Although the possibility of primary malignant melanoma in the small intestine does exist, the incidence is extremely low. In addition, melanoma by itself is a great mimicker of other neoplastic conditions [11]. It is very easy to diagnose for the cases with obvious melanin pigment, but sometimes, the specimen only with little pigment or without any visible pigment, which may create a major diagnostic challenge, must be differentiated from other common intestinal tumors like lymphoma, carcinoma of poor differentiation, neuroendocrine tumor, leiomyosarcoma, GIST (Gastrointestinal Stromal Tumor), et al. More sections as far as possible and careful observation can help to find valuable diagnositic clues. Furthermore, immunohistochemical staining and electron microscope detection may play an important role for differential diagnosis. In our patient, the initial frozen sections revealed the tumor cells were relatively uniform with markedly cytologic atypia and abundant mitotic figures, so the pathologists favored lymphoma or carcinoma of poor differentiation, which were the most common malignancies of the duodenum. But further immunohistochemical stains provided no evidence for above diagnoses. By more careful observation, we found the discohesive tumor cells had one or more large eosinophilic nucleoli, which were one of the main features of melanoma apart from visible melanin pigment, so malignant melanoma - a very rare malignancy in this site should be taken into consideration. Expression of some specific markers such as HMB45, Melan-A and S-100 protein is required to confirm our conjecture.
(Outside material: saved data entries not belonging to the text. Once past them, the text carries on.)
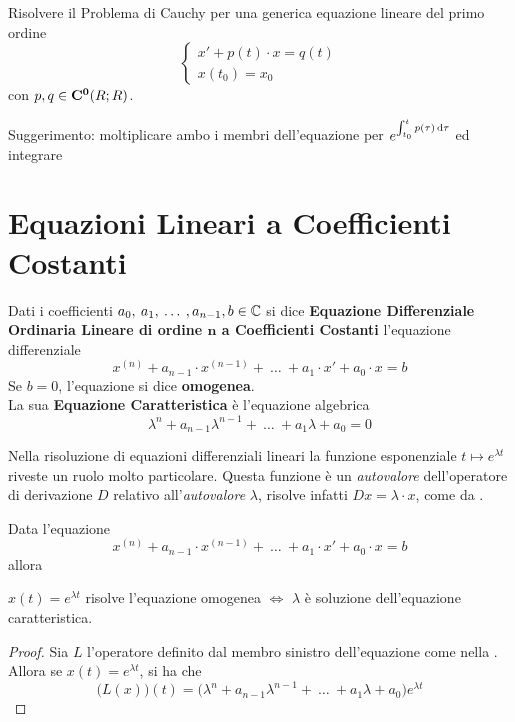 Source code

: \begin{exercise}
	Risolvere il Problema di Cauchy per una generica equazione lineare del primo ordine
	\begin{equation*}
	\begin{cases}
	x' + p(t) \cdot x = q(t)\\
	x(t_0) = x_0
	\end{cases}
	\end{equation*}
	con $p,q \in \mathbf{C^{0}}(R;R)$.
	\begin{solution}
		Suggerimento: moltiplicare ambo i membri dell'equazione per $e^{\int_{t_0}^{t}p(\tau)\,\mathrm{d}{\tau}}$ ed integrare
	\end{solution}
\end{exercise}
\cbend

\cbstart
\newpage
\section{Equazioni Lineari a Coefficienti Costanti}
\begin{definition}
	Dati i coefficienti $a_0,\:a_1,\:\dotsc\:,a_{n-1},b \in \mathbb{C}$ si dice \textbf{Equazione Differenziale Ordinaria Lineare di ordine $\boldsymbol{n}$ a Coefficienti Costanti} l'equazione differenziale
	\[x^{(n)} + a_{n-1} \cdot x^{(n-1)} +\:\ldots\:+ a_1 \cdot x' + a_0 \cdot x = b\]
	Se $b=0$, l'equazione si dice \textbf{omogenea}.\\
	La sua \textbf{Equazione Caratteristica} è l'equazione algebrica
	\[\lambda^n + a_{n-1} \lambda^{n-1} +\:\ldots\:+ a_1 \lambda + a_0 = 0\]
\end{definition}
\begin{observation}
	Nella risoluzione di equazioni differenziali lineari la funzione esponenziale $t \mapsto e^{\lambda t}$ riveste un ruolo molto particolare. Questa funzione è un \textit{autovalore} dell'operatore di derivazione $D$ relativo all'\textit{autovalore} $\lambda$, risolve infatti $Dx=\lambda \cdot x$, come da .
\end{observation}
\begin{proposition}
	Data l'equazione
	\[x^{(n)} + a_{n-1} \cdot x^{(n-1)} +\:\ldots\:+ a_1 \cdot x'+a_0 \cdot x = b\]
	allora
	\begin{center}
		$x(t)=e^{\lambda t}$ risolve l'equazione omogenea $\iff$ $\lambda$ è soluzione dell'equazione caratteristica.
	\end{center}
	\begin{proof}
		Sia $L$ l'operatore definito dal membro sinistro dell'equazione come nella . Allora se $x(t) = e^{\lambda t}$, si ha che
		\[\bigl(L(x)\bigr)(t) = \bigl( \lambda^n + a_{n-1}\lambda^{n-1} +\:\ldots\:+ a_1 \lambda + a_0 \bigr) e^{\lambda t}\]
	\end{proof}
\end{proposition}
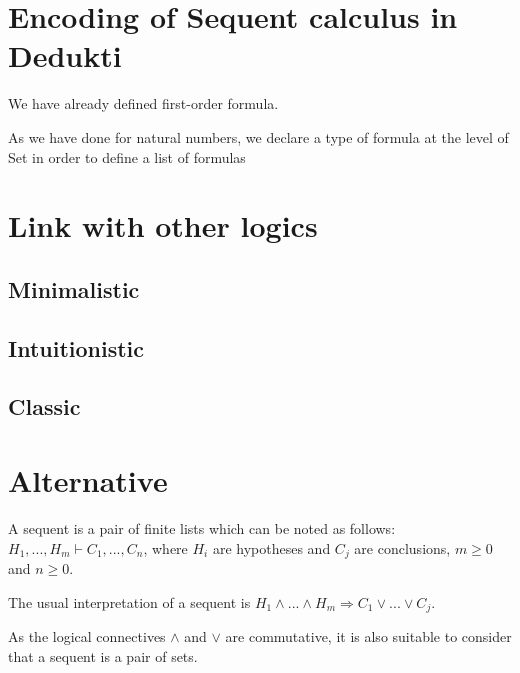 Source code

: \documentclass{article}
\begin{document}
\newpage
	
	\section{Encoding of Sequent calculus in Dedukti}
	
	We have already defined first-order formula.
	
	As we have done for natural numbers, we declare a type of formula at the level of Set in order to define a list of formulas
	
	
	
	
	
	
	
	
	
	
	
	\section{Link with other logics}
	
	\subsection{Minimalistic}
	
	\subsection{Intuitionistic}
	
	\subsection{Classic}
	
	
	\section{Alternative}
	
	A sequent is a pair of finite lists which can be noted as follows: $H_1,...,H_m \vdash C_1,...,C_n$, where $H_i$ are hypotheses and $C_j$ are conclusions, $m \ge 0$ and $n \ge 0$.
	
	The usual interpretation of a sequent is
	$H_1 \land ... \land H_m \Rightarrow C_1 \lor ... \lor C_j$.
	
	As the logical connectives $\land$ and $\lor$ are commutative, it is also suitable to consider that a sequent is a pair of sets.
	
\end{document}
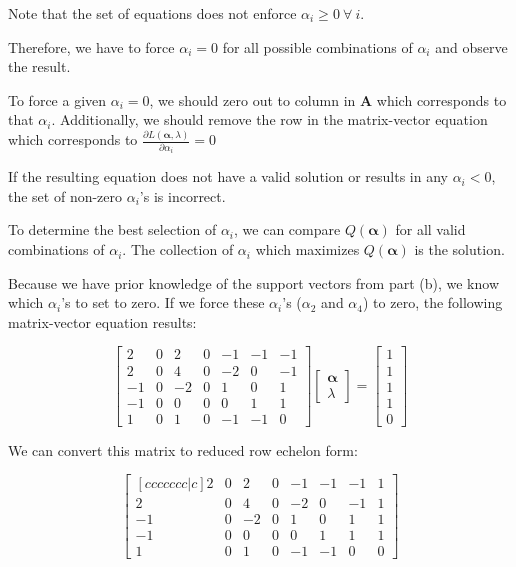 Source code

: \documentclass[fleqn]{article}
\begin{document}
\begin{enumerate}
\begin{enumerate}
		Note that the set of equations does not enforce $\alpha_i \geq 0\ \forall\ i$.
		
		Therefore, we have to force $\alpha_i = 0$ for all possible combinations of $\alpha_i$ and observe the result.
		
		To force a given $\alpha_i = 0$, we should zero out to column in $\mathbf{A}$ which corresponds to that $\alpha_i$. Additionally, we should remove the row in the matrix-vector equation which corresponds to $\frac{\partial{L(\boldsymbol{\alpha},\lambda)}}{\partial\alpha_i} = 0$
		
		 If the resulting equation does not have a valid solution or results in any $\alpha_i < 0$, the set of non-zero $\alpha_i$'s is incorrect.
		 
		 To determine the best selection of $\alpha_i$, we can compare $Q(\boldsymbol{\alpha})$ for all valid combinations of $\alpha_i$. The collection of $\alpha_i$ which maximizes $Q(\boldsymbol{\alpha})$ is the solution.
		
		Because we have prior knowledge of the support vectors from part (b), we know which $\alpha_i$'s to set to zero. If we force these $\alpha_i$'s ($\alpha_2$ and $\alpha_4$) to zero, the following matrix-vector equation results:
		
		\begin{equation*}
			\begin{bmatrix}
				 2 & 0 &  2 & 0 & -1 & -1 & -1 \\
             	 2 & 0 &  4 & 0 & -2 &  0 & -1 \\
            		-1 & 0 & -2 & 0 &  1 &  0 &  1 \\
               	-1 & 0 &  0 & 0 &  0 &  1 &  1 \\
                	 1 & 0 &  1 & 0 & -1 & -1 &  0
			\end{bmatrix}\begin{bmatrix}
				\boldsymbol{\alpha} \\ \lambda
			\end{bmatrix} = \begin{bmatrix}
				1 \\ 1 \\ 1 \\ 1 \\ 0
			\end{bmatrix}
		\end{equation*}
		
		We can convert this matrix to reduced row echelon form:
		
		\begin{equation*}
			\begin{bmatrix}[ccccccc|c]
				 2 & 0 &  2 & 0 & -1 & -1 & -1 & 1\\
             	 2 & 0 &  4 & 0 & -2 &  0 & -1 & 1\\
            		-1 & 0 & -2 & 0 &  1 &  0 &  1 & 1\\
               	-1 & 0 &  0 & 0 &  0 &  1 &  1 & 1\\
                	 1 & 0 &  1 & 0 & -1 & -1 &  0 & 0
			\end{bmatrix}
		\end{equation*}
		

\end{enumerate}
\end{enumerate}
\end{document}
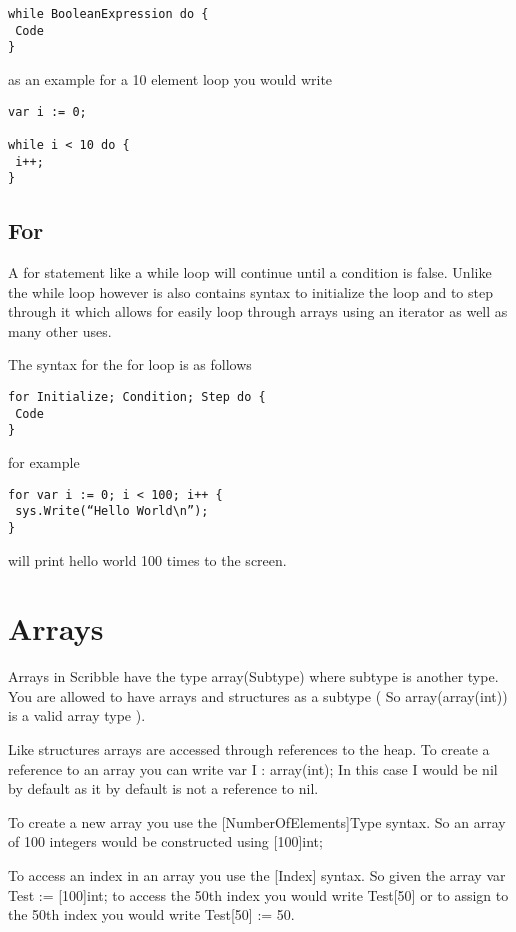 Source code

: \documentclass[]{final_report}
\begin{document}
\begin{verbatim}
while BooleanExpression do {
 Code
}
\end{verbatim}

as an example for a 10 element loop you would write

\begin{verbatim}
var i := 0;

while i < 10 do {
 i++;
}
\end{verbatim}

\subsection{For}

A for statement like a while loop will continue until a condition is false. Unlike the while loop however is also contains syntax to initialize the loop and to step through it which allows for easily loop through arrays using an iterator as well as many other uses.

The syntax for the for loop is as follows

\begin{verbatim}
for Initialize; Condition; Step do {
 Code
}
\end{verbatim}

for example

\begin{verbatim}
for var i := 0; i < 100; i++ {
 sys.Write(“Hello World\n”);
}
\end{verbatim}

will print hello world 100 times to the screen.

\section{Arrays}

Arrays in Scribble have the type array(Subtype) where subtype is another type. You are allowed to have arrays and structures as a subtype ( So array(array(int)) is a valid array type ).

Like structures arrays are accessed through references to the heap. To create a reference to an array you can write var I : array(int); In this case I would be nil by default as it by default is not a reference to nil.

To create a new array you use the [NumberOfElements]Type syntax. So an array of 100 integers would be constructed using [100]int;

To access an index in an array you use the [Index] syntax. So given the array var Test := [100]int; to access the 50th index you would write Test[50] or to assign to the 50th index you would write Test[50] := 50.
\end{document}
Optical treatment for malignant melanoma is an extensive and curative surgery, if possible, because other methods including adjuvant radiotherapy, chemotherapy and immunotherapy cannot offer definite treatment outcome. The time of diagnosis and the presence of metastases are supposed to represent major determinants of prognosis [10,12]. The median survival after curative resection of primary malignant melanoma of the small intestine is 49 months [7]; the longest reported survival is 21 years [12]. To the best of our knowledge, our patient refused chemotherapy and just used Chinese traditional medicine intermittently. Now he has achieved disease-free survival of more than 46 months without any evidence of recurrence. The certain mechanism of Chinese traditional medicine is still unclear and always be regarded as complicated, sometimes even mysterious. Nowadays, one of generally accepted opinions is that it can enhance patients’ immunity efficiently. But melanoma is destined to behave aggressively, and widespread metastases may present as a late complication. Furthermore, the Ki-67 labeling index in this case was greater than 60% and the patient had one mesentery lymph node involved. This highlights the need for close and long-term follow-up.

Conclusion

In conclusion, PMMD is an extremely rare neoplastic lesion of the alimentary tract. There are no specific symptoms and radiologic imaging. Especially, the cases with little melanin pigment or without visible melanin pigment are very misleading. Definite diagnosis depends on not only pathomorphology and immunohistochemical stains, but also detailed history and thorough investigation, the latter are more important to exclude the preexistence or coexistence of a primary lesion elsewhere.

Consent

Written informed consent was obtained from the patient for publication of this Case Report and any accompanying images. A copy of the written consent is available for review by the Editor-in-Chief of this journal.

Abbreviations

PMMD: Primary malignant melanoma of the duodenum; GI: Gastrointestinal.

Competing interests

The authors declare that they have no competing interests.

Authors’ contributions

LH conceived and designed the case report and drafted the manuscript; ZZ designed the case report and contributed to the revisions and editing of the manuscript. FQ participated in the histopathological evaluation and gave the final diagnosis; WZ participated in the histopathological evaluation and supplied the literature review; XH provided the relevant radiological details; LX and ZW participated in immunohistochemical analysis. All authors have read and approved the final manuscript.